Excerpted data:
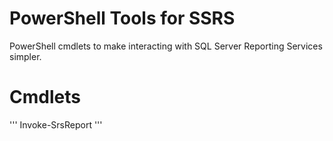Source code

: PowerShell Tools for SSRS
=========
PowerShell cmdlets to make interacting with SQL Server Reporting Services simpler.

Cmdlets
=========
'''
Invoke-SrsReport
'''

Exercise:
What you give back should be the full material above, retyped exactly, with every image removed.

Task solution:
Source code

: PowerShell Tools for SSRS
=========
PowerShell cmdlets to make interacting with SQL Server Reporting Services simpler.

Cmdlets
=========
'''
Invoke-SrsReport
'''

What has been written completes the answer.